Start of Block

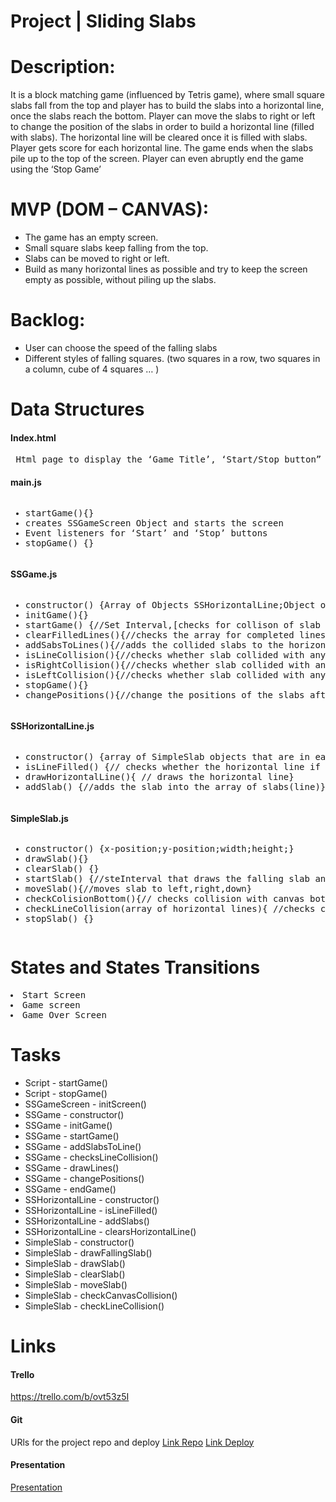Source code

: # Project | Sliding Slabs

# Description:

It is a block matching game (influenced by Tetris game), where small square slabs fall from the top and player has to build the slabs into a horizontal line, once the slabs reach the bottom. Player can move the slabs to right or left to change the position of the slabs in order to build a horizontal line (filled with slabs). The horizontal line will be cleared once it is filled with slabs. Player gets score for each horizontal line. The game ends when the slabs pile up to the top of the screen. Player can even abruptly end the game using the ‘Stop Game’

# MVP (DOM – CANVAS):

<ul> 
 <li>	The game has an empty screen.</li>
 <li>Small square slabs keep falling from the top.</li>
 <li>Slabs can be moved to right or left. </li>
 <li>Build as many horizontal lines as possible and try to keep the screen empty as possible, without piling up the slabs.</li>
</ul>

# Backlog:

<ul>
 <li> User can choose the speed of the falling slabs </li>
 <li> Different styles of falling squares. (two squares in a row, two squares in a column, cube of 4 squares … )
 </li>
</ul>

# Data Structures

<h4> Index.html </h4>
<pre> Html page to display the ‘Game Title’, ‘Start/Stop button” and the game screen </pre>

<h4> main.js	</h4> 
<pre><ul><li>startGame(){} </li><li>creates SSGameScreen Object and starts the screen</li><li>Event listeners for ‘Start’ and ‘Stop’ buttons </li><li>stopGame() {}</li></ul></pre>
<h4>SSGame.js</h4><pre><ul><li>constructor() {Array of Objects SSHorizontalLine;Object of SimpleSlab;canvas-context;canvas-element;Canvas-width;Canvas-height;} </li><li>initGame(){}</li><li>startGame() {//Set Interval,[checks for collison of slab with canvas or lines at the bottom],[checks for fully built lines,clears them,draw the partially built and fully built lines],[triggers a new falling slab and retriggers a new one once the previous one collides]} </li><li>clearFilledLines(){//checks the array for completed lines and deletes the fully built lines} </li><li>addSabsToLines(){//adds the collided slabs to the horizontal lines array}</li><li>isLineCollision(){//checks whether slab collided with any horizontalline}</li><li>isRightCollision(){//checks whether slab collided with any right side blocks or right side of canvas}</li><li>isLeftCollision(){//checks whether slab collided with any left side blocks or left side of canvas}</li><li>stopGame(){}</li><li>changePositions(){//change the positions of the slabs after deleting the flly formed lines}</li></ul></pre>
<h4>SSHorizontalLine.js</h4><pre><ul><li>constructor() {array of SimpleSlab objects that are in each line;top-y-point;bottom-y-point} </li><li>isLineFilled() {// checks whether the horizontal line if fully built or not} </li><li>drawHorizontalLine(){ // draws the horizontal line} </li><li>addSlab() {//adds the slab into the array of slabs(line)} </li></ul></pre>
<h4>SimpleSlab.js</h4><pre><ul><li>constructor() {x-position;y-position;width;height;} </li><li>drawSlab(){} </li><li>clearSlab() {}</li><li>startSlab() {//steInterval that draws the falling slab and cheks for collison of slab with canvas or with lines}</li><li>moveSlab(){//moves slab to left,right,down}</li><li>checkColisionBottom(){// checks collision with canvas bottom}</li><li>checkLineCollision(array of horizontal lines){ //checks collision with any of the lines }</li><li>stopSlab() {}</li></ul></pre>

# States and States Transitions

<pre><li>Start Screen</li><li>Game screen</li><li>Game Over Screen</li></pre>

# Tasks

<ul><li>Script - startGame()</li><li>Script - stopGame()</li><li>SSGameScreen - initScreen()</li><li>SSGame - constructor()</li><li>SSGame - initGame()</li><li>SSGame - startGame()</li><li>SSGame - addSlabsToLine()</li><li>SSGame - checksLineCollision()</li><li>SSGame - drawLines()</li><li>SSGame - changePositions()</li><li>SSGame - endGame()</li><li>SSHorizontalLine - constructor()</li> <li>SSHorizontalLine - isLineFilled()</li><li>SSHorizontalLine - addSlabs()</li><li>SSHorizontalLine - clearsHorizontalLine()</li><li>SimpleSlab - constructor()</li><li>SimpleSlab - drawFallingSlab()</li><li>SimpleSlab - drawSlab()</li><li>SimpleSlab - clearSlab()</li><li>SimpleSlab - moveSlab()</li><li>SimpleSlab - checkCanvasCollision()</li><li>SimpleSlab - checkLineCollision()</li></ul>

# Links

 <h4>Trello</h4> <a href="https://trello.com/b/ovt53z5I" alt="">https://trello.com/b/ovt53z5I</a>
 <h4>Git</h4> <p>URls for the project repo and deploy
<a href="https://github.com/SunithaMannam/IH_Project1_SSlabs">Link Repo</a>
<a href="https://sunithamannam.github.io/IH_Project1_SSlabs/" >Link Deploy</a></p>
<h4>Presentation</h4> <a href="https://docs.google.com/presentation/d/1FZwvXnQtjhBROV8tNWwIGT7Sc4TGuVY0kmGgS-2KVlc/edit#slide=id.p" alt="">Presentation</a>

End of Block

[Work item] Copy the lines above exactly, beginning at the line that has "It is a block" and stopping after the line that has "<li> User can", and omit the rest.

[The answer]
It is a block matching game (influenced by Tetris game), where small square slabs fall from the top and player has to build the slabs into a horizontal line, once the slabs reach the bottom. Player can move the slabs to right or left to change the position of the slabs in order to build a horizontal line (filled with slabs). The horizontal line will be cleared once it is filled with slabs. Player gets score for each horizontal line. The game ends when the slabs pile up to the top of the screen. Player can even abruptly end the game using the ‘Stop Game’

# MVP (DOM – CANVAS):

<ul> 
 <li>	The game has an empty screen.</li>
 <li>Small square slabs keep falling from the top.</li>
 <li>Slabs can be moved to right or left. </li>
 <li>Build as many horizontal lines as possible and try to keep the screen empty as possible, without piling up the slabs.</li>
</ul>

# Backlog:

<ul>
 <li> User can choose the speed of the falling slabs </li>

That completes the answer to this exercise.